It is time to sound the alarm. This cannot be permitted to continue. More than 40 years ago, Rachel Carson wrote, “For the first time in the history of the world, every human being is now subjected to contact with dangerous chemicals from the moment of conception until death.” Environmental contamination and pollution presents an insidious threat to children’s health—a silent, but ever present factor in childhood asthma, cancer rates, and other serious health problems.

Cancer rates, asthma, people think, “Well what does this have to do with the environment?” Well, asthma rates have more than doubled since 1985. The CDC estimates that more than 300,000 children currently have elevated levels of lead in their blood. We know that children living near very obvious sites of pollution have other serious diseases, including cancer, at a higher than expected rate.

We cannot allow this to continue.

In the Clinton Administration, more than a decade ago, we issued an Executive Order on the protection of children from environmental health risks and safety risks. The EPA established the office of Children’s Health Protection and created the Children’s Health [Protection] Advisory Committee. That was an important set of decisions and represented a milestone in making sure we did not ignore the scientific evidence and linkage between environmental exposure and children’s health adverse effects.

These actions helped make schools safer for kids and helped reduce pesticide exposure and focused attention on the growing asthma epidemic and expanded lead poisoning prevention. The Task Force established under the Executive Order was instrumental in the creation of the landmark National Children’s Study, a long-term effort that will help us better understand the links between chronic disease and the environment.

So it defies common sense that the Bush Administration quietly disbanded the taskforce in 2005, undercut the Children’s Health Protection Office, and failed to follow through on the Clinton administration’s efforts on children’s health.

I mean, this would be laughable if it weren’t so serious.

In 2002, EPA made the Office of Children’s Health Protection responsible for the Aging Initiative, focused on issues facing seniors—equally important, but undermining the mission of that office and doing so despite recommendations to the contrary by the Children’s Health Protection Advisory Committee. Later the Office of Children’s Health, having incorporating aging issues, was combined with the Office on Environmental Education. And until recently, the administration refused to appoint anyone to actually be the director of the office, essentially and purposefully leaving it rudderless.

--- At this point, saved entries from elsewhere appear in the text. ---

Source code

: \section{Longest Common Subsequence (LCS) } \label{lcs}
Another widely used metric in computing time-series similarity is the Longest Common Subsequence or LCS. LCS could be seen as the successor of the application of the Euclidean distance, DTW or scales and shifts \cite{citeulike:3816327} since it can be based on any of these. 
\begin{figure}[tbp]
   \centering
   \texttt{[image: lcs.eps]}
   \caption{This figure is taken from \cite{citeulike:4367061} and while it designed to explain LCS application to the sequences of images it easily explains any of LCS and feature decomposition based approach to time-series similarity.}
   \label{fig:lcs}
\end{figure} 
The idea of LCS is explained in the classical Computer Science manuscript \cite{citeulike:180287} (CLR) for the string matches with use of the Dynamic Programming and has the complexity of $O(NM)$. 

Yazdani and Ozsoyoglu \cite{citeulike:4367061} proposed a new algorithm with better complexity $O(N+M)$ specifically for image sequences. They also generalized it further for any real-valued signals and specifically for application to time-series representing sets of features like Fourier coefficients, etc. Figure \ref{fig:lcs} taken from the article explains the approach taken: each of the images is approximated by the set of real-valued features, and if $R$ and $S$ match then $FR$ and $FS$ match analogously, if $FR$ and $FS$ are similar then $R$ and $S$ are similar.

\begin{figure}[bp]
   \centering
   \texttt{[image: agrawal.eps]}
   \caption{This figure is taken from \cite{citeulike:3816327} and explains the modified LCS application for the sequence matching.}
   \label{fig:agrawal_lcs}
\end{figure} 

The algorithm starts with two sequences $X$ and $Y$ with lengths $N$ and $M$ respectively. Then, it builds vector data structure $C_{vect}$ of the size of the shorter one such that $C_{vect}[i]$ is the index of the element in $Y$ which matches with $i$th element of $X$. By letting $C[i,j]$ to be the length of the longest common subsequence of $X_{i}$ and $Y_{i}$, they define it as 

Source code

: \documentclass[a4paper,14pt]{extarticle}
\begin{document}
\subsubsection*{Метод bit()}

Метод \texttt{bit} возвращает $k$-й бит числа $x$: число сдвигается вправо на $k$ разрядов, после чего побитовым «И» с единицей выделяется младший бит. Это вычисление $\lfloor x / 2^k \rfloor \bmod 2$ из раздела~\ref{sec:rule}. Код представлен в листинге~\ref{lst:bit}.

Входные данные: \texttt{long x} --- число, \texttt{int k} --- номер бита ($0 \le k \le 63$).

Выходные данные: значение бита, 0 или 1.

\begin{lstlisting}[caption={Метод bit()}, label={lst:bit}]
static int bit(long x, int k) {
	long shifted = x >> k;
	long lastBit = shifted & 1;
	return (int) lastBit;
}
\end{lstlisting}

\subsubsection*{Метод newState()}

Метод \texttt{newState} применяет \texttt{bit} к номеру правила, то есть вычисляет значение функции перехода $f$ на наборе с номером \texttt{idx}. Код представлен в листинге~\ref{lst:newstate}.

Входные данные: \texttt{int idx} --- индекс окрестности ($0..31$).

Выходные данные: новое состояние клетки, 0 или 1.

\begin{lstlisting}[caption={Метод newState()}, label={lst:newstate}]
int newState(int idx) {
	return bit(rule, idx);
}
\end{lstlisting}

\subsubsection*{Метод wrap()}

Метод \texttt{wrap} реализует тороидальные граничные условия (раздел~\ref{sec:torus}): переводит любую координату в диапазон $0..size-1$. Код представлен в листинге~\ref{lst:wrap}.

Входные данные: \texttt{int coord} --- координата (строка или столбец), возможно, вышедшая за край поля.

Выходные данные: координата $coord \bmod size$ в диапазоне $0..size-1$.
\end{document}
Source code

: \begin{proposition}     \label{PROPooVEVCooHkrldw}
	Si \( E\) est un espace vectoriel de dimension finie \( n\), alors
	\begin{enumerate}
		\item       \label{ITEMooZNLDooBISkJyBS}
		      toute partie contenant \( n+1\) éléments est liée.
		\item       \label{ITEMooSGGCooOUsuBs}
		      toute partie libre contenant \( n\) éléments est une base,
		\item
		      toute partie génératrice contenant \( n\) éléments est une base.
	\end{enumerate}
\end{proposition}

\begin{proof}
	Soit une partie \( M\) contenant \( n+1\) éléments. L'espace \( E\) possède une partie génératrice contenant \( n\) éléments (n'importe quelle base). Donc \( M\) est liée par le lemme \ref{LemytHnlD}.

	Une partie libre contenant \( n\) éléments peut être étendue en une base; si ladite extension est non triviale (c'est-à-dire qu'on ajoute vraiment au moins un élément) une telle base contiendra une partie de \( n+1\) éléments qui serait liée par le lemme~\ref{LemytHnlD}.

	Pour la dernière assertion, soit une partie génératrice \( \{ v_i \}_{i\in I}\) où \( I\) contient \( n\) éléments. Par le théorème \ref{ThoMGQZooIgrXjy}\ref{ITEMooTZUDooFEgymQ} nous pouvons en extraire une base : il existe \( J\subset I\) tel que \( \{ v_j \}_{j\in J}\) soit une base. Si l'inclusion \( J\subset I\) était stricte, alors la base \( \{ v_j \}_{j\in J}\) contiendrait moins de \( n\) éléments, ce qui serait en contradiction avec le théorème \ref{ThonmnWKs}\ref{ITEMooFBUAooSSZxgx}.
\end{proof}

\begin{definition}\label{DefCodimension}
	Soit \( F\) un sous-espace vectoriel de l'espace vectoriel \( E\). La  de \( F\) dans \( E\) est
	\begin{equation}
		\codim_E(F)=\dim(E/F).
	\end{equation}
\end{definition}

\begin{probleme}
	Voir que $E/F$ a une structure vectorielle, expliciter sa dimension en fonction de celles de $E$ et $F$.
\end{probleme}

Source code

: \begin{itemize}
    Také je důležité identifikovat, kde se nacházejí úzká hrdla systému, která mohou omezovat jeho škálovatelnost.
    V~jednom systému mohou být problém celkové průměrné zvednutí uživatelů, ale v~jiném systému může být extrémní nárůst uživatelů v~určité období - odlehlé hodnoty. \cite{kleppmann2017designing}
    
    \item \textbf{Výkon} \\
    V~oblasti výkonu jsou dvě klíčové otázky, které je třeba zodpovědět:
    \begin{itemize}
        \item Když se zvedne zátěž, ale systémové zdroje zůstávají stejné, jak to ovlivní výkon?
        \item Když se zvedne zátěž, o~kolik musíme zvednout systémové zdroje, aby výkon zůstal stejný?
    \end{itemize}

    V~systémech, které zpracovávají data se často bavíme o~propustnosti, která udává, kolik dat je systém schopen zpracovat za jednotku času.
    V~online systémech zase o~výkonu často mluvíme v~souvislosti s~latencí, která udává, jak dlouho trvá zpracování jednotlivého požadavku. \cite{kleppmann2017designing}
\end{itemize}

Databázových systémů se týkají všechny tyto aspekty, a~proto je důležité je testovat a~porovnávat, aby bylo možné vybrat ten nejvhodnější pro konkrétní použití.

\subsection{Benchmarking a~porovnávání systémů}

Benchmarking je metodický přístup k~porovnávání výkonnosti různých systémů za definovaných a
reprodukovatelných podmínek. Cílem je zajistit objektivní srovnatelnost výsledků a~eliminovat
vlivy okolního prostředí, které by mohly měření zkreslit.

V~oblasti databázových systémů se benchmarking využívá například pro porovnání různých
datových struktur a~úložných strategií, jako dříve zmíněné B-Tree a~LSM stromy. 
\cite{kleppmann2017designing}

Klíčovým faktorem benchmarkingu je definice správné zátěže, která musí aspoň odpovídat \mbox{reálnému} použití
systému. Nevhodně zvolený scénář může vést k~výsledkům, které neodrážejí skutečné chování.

So it’s time we restored the mission of this office, the function of the interagency Task Force, and the spirit of the orders issued by Clinton Administration.

Today I will be introducing the Children’s Environmental Health and Safety Risk Reduction Act, which will once again ensure that we have the entire Federal Government working together to protect the health of our children.

The Children’s Health Protection Advisory Committee made seven recommendations for actions EPA should take to recommit the agency to children’s health. I echoed those findings in a letter to Administrator Johnson, asking him to take action. He responded that he would ask the Office of Children’s Health to review the recommendations. But according to the GAO, no progress had been made more than a year after the initial promise of a review by Administrator Johnson. It’s no wonder he wouldn’t come to testify today.

Ten years after the landmark Executive Order, this is the state of children’s health protection at the EPA: no leadership, no resources, no initiative, no real mission. It’s a disaster and it’s a disgrace, and we intend to fix it.

I hope today’s hearing will galvanize advocates, parents, as well as the EPA itself to take action, and I look forward to continuing to work with our Chairman and other colleagues to try to push forward an agenda that will protect our children.

Now there is so much to be talked about here that it’s almost hard to know where to start. But let me begin, Mr. Stevenson. Your testimony notes that if the interagency Task Force created by President Clinton’s Executive Order 13045 were still in existence, it could have helped address the multiple toy recalls last year. Could you please elaborate on the importance of that task force and the ways it contributes to children’s health protection?

Mr. Stevenson: That’s of course hypothetical, but nevertheless, without the interagency Task Force, you don’t have Housing and Urban Development working with the EPA. You simply don’t have a high level infrastructure with which to coordinate federal programs. Even in the EPA’s annual Operating Plan for FY 2009, it recognizes the importance of the Task Force and its contribution to removing lead, and that was just in this year’s plan even though the Task Force was disbanded over three years ago.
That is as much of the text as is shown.